■ **ASSIGNMENT**
The entries are to be printed again word for word, but no picture may appear.

■ **EXERCISE DATA**

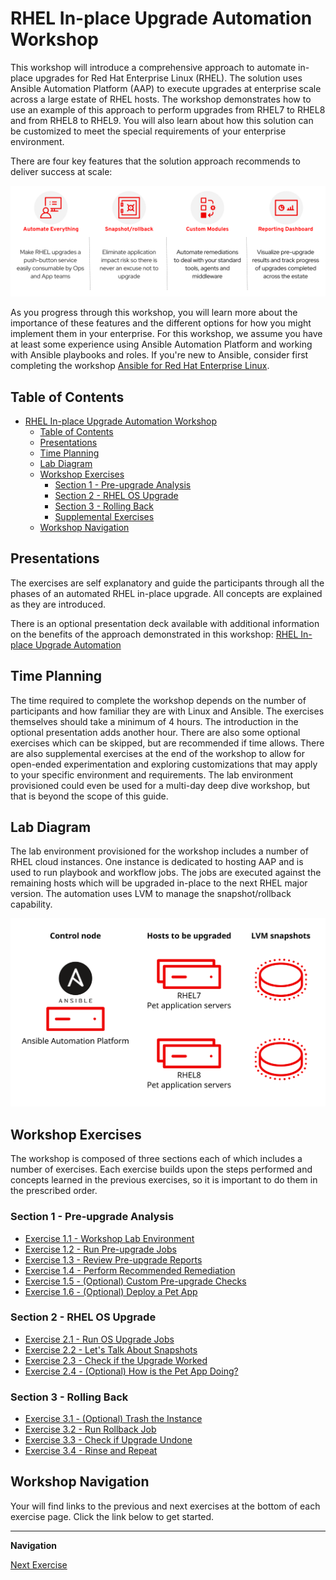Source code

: # RHEL In-place Upgrade Automation Workshop

This workshop will introduce a comprehensive approach to automate in-place upgrades for Red Hat Enterprise Linux (RHEL). The solution uses Ansible Automation Platform (AAP) to execute upgrades at enterprise scale across a large estate of RHEL hosts. The workshop demonstrates how to use an example of this approach to perform upgrades from RHEL7 to RHEL8 and from RHEL8 to RHEL9. You will also learn about how this solution can be customized to meet the special requirements of your enterprise environment.

There are four key features that the solution approach recommends to deliver success at scale:

![Automate Everything, Snapshot/rollback, Custom Modules, Reporting Dashboard](images/ripu_key_features.svg)

As you progress through this workshop, you will learn more about the importance of these features and the different options for how you might implement them in your enterprise. For this workshop, we assume you have at least some experience using Ansible Automation Platform and working with Ansible playbooks and roles. If you're new to Ansible, consider first completing the workshop [Ansible for Red Hat Enterprise Linux](https://aap2.demoredhat.com/exercises/ansible_rhel).

## Table of Contents

- [RHEL In-place Upgrade Automation Workshop](#rhel-in-place-upgrade-automation-workshop)
  - [Table of Contents](#table-of-contents)
  - [Presentations](#presentations)
  - [Time Planning](#time-planning)
  - [Lab Diagram](#lab-diagram)
  - [Workshop Exercises](#workshop-exercises)
    - [Section 1 - Pre-upgrade Analysis](#section-1---pre-upgrade-analysis)
    - [Section 2 - RHEL OS Upgrade](#section-2---rhel-os-upgrade)
    - [Section 3 - Rolling Back](#section-3---rolling-back)
    - [Supplemental Exercises](#supplemental-exercises)
  - [Workshop Navigation](#workshop-navigation)

## Presentations

The exercises are self explanatory and guide the participants through all the phases of an automated RHEL in-place upgrade. All concepts are explained as they are introduced.

There is an optional presentation deck available with additional information on the benefits of the approach demonstrated in this workshop:
[RHEL In-place Upgrade Automation](../../decks/ansible_ripu.pdf)

## Time Planning

The time required to complete the workshop depends on the number of participants and how familiar they are with Linux and Ansible. The exercises themselves should take a minimum of 4 hours. The introduction in the optional presentation adds another hour. There are also some optional exercises which can be skipped, but are recommended if time allows. There are also supplemental exercises at the end of the workshop to allow for open-ended experimentation and exploring customizations that may apply to your specific environment and requirements. The lab environment provisioned could even be used for a multi-day deep dive workshop, but that is beyond the scope of this guide.

## Lab Diagram

The lab environment provisioned for the workshop includes a number of RHEL cloud instances. One instance is dedicated to hosting AAP and is used to run playbook and workflow jobs. The jobs are executed against the remaining hosts which will be upgraded in-place to the next RHEL major version. The automation uses LVM to manage the snapshot/rollback capability.

![RHEL In-place Upgrade Automation Workshop lab diagram](images/ripu_lab_diagram.svg)

## Workshop Exercises

The workshop is composed of three sections each of which includes a number of exercises. Each exercise builds upon the steps performed and concepts learned in the previous exercises, so it is important to do them in the prescribed order.

### Section 1 - Pre-upgrade Analysis

* [Exercise 1.1 - Workshop Lab Environment](1.1-setup/README.md)
* [Exercise 1.2 - Run Pre-upgrade Jobs](1.2-preupg/README.md)
* [Exercise 1.3 - Review Pre-upgrade Reports](1.3-report/README.md)
* [Exercise 1.4 - Perform Recommended Remediation](1.4-remediate/README.md)
* [Exercise 1.5 - (Optional) Custom Pre-upgrade Checks](1.5-custom-modules/README.md)
* [Exercise 1.6 - (Optional) Deploy a Pet App](1.6-my-pet-app/README.md)

### Section 2 - RHEL OS Upgrade

* [Exercise 2.1 - Run OS Upgrade Jobs](2.1-upgrade/README.md)
* [Exercise 2.2 - Let's Talk About Snapshots](2.2-snapshots/README.md)
* [Exercise 2.3 - Check if the Upgrade Worked](2.3-check-upg/README.md)
* [Exercise 2.4 - (Optional) How is the Pet App Doing?](2.4-check-pet-app/README.md)

### Section 3 - Rolling Back

* [Exercise 3.1 - (Optional) Trash the Instance](3.1-rm-rf/README.md)
* [Exercise 3.2 - Run Rollback Job](3.2-rollback/README.md)
* [Exercise 3.3 - Check if Upgrade Undone](3.3-check-undo/README.md)
* [Exercise 3.4 - Rinse and Repeat](3.4-conclusion/README.md)

## Workshop Navigation

Your will find links to the previous and next exercises at the bottom of each exercise page. Click the link below to get started.

---

**Navigation**

[Next Exercise](1.1-setup/README.md)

■ **ANSWER BOX**
Source code

: # RHEL In-place Upgrade Automation Workshop

This workshop will introduce a comprehensive approach to automate in-place upgrades for Red Hat Enterprise Linux (RHEL). The solution uses Ansible Automation Platform (AAP) to execute upgrades at enterprise scale across a large estate of RHEL hosts. The workshop demonstrates how to use an example of this approach to perform upgrades from RHEL7 to RHEL8 and from RHEL8 to RHEL9. You will also learn about how this solution can be customized to meet the special requirements of your enterprise environment.

There are four key features that the solution approach recommends to deliver success at scale:

![Automate Everything, Snapshot/rollback, Custom Modules, Reporting Dashboard](images/ripu_key_features.svg)

As you progress through this workshop, you will learn more about the importance of these features and the different options for how you might implement them in your enterprise. For this workshop, we assume you have at least some experience using Ansible Automation Platform and working with Ansible playbooks and roles. If you're new to Ansible, consider first completing the workshop [Ansible for Red Hat Enterprise Linux](https://aap2.demoredhat.com/exercises/ansible_rhel).

## Table of Contents

- [RHEL In-place Upgrade Automation Workshop](#rhel-in-place-upgrade-automation-workshop)
  - [Table of Contents](#table-of-contents)
  - [Presentations](#presentations)
  - [Time Planning](#time-planning)
  - [Lab Diagram](#lab-diagram)
  - [Workshop Exercises](#workshop-exercises)
    - [Section 1 - Pre-upgrade Analysis](#section-1---pre-upgrade-analysis)
    - [Section 2 - RHEL OS Upgrade](#section-2---rhel-os-upgrade)
    - [Section 3 - Rolling Back](#section-3---rolling-back)
    - [Supplemental Exercises](#supplemental-exercises)
  - [Workshop Navigation](#workshop-navigation)

## Presentations

The exercises are self explanatory and guide the participants through all the phases of an automated RHEL in-place upgrade. All concepts are explained as they are introduced.

There is an optional presentation deck available with additional information on the benefits of the approach demonstrated in this workshop:
[RHEL In-place Upgrade Automation](../../decks/ansible_ripu.pdf)

## Time Planning

The time required to complete the workshop depends on the number of participants and how familiar they are with Linux and Ansible. The exercises themselves should take a minimum of 4 hours. The introduction in the optional presentation adds another hour. There are also some optional exercises which can be skipped, but are recommended if time allows. There are also supplemental exercises at the end of the workshop to allow for open-ended experimentation and exploring customizations that may apply to your specific environment and requirements. The lab environment provisioned could even be used for a multi-day deep dive workshop, but that is beyond the scope of this guide.

## Lab Diagram

The lab environment provisioned for the workshop includes a number of RHEL cloud instances. One instance is dedicated to hosting AAP and is used to run playbook and workflow jobs. The jobs are executed against the remaining hosts which will be upgraded in-place to the next RHEL major version. The automation uses LVM to manage the snapshot/rollback capability.

![RHEL In-place Upgrade Automation Workshop lab diagram](images/ripu_lab_diagram.svg)

## Workshop Exercises

The workshop is composed of three sections each of which includes a number of exercises. Each exercise builds upon the steps performed and concepts learned in the previous exercises, so it is important to do them in the prescribed order.

### Section 1 - Pre-upgrade Analysis

* [Exercise 1.1 - Workshop Lab Environment](1.1-setup/README.md)
* [Exercise 1.2 - Run Pre-upgrade Jobs](1.2-preupg/README.md)
* [Exercise 1.3 - Review Pre-upgrade Reports](1.3-report/README.md)
* [Exercise 1.4 - Perform Recommended Remediation](1.4-remediate/README.md)
* [Exercise 1.5 - (Optional) Custom Pre-upgrade Checks](1.5-custom-modules/README.md)
* [Exercise 1.6 - (Optional) Deploy a Pet App](1.6-my-pet-app/README.md)

### Section 2 - RHEL OS Upgrade

* [Exercise 2.1 - Run OS Upgrade Jobs](2.1-upgrade/README.md)
* [Exercise 2.2 - Let's Talk About Snapshots](2.2-snapshots/README.md)
* [Exercise 2.3 - Check if the Upgrade Worked](2.3-check-upg/README.md)
* [Exercise 2.4 - (Optional) How is the Pet App Doing?](2.4-check-pet-app/README.md)

### Section 3 - Rolling Back

* [Exercise 3.1 - (Optional) Trash the Instance](3.1-rm-rf/README.md)
* [Exercise 3.2 - Run Rollback Job](3.2-rollback/README.md)
* [Exercise 3.3 - Check if Upgrade Undone](3.3-check-undo/README.md)
* [Exercise 3.4 - Rinse and Repeat](3.4-conclusion/README.md)

## Workshop Navigation

Your will find links to the previous and next exercises at the bottom of each exercise page. Click the link below to get started.

---

**Navigation**

[Next Exercise](1.1-setup/README.md)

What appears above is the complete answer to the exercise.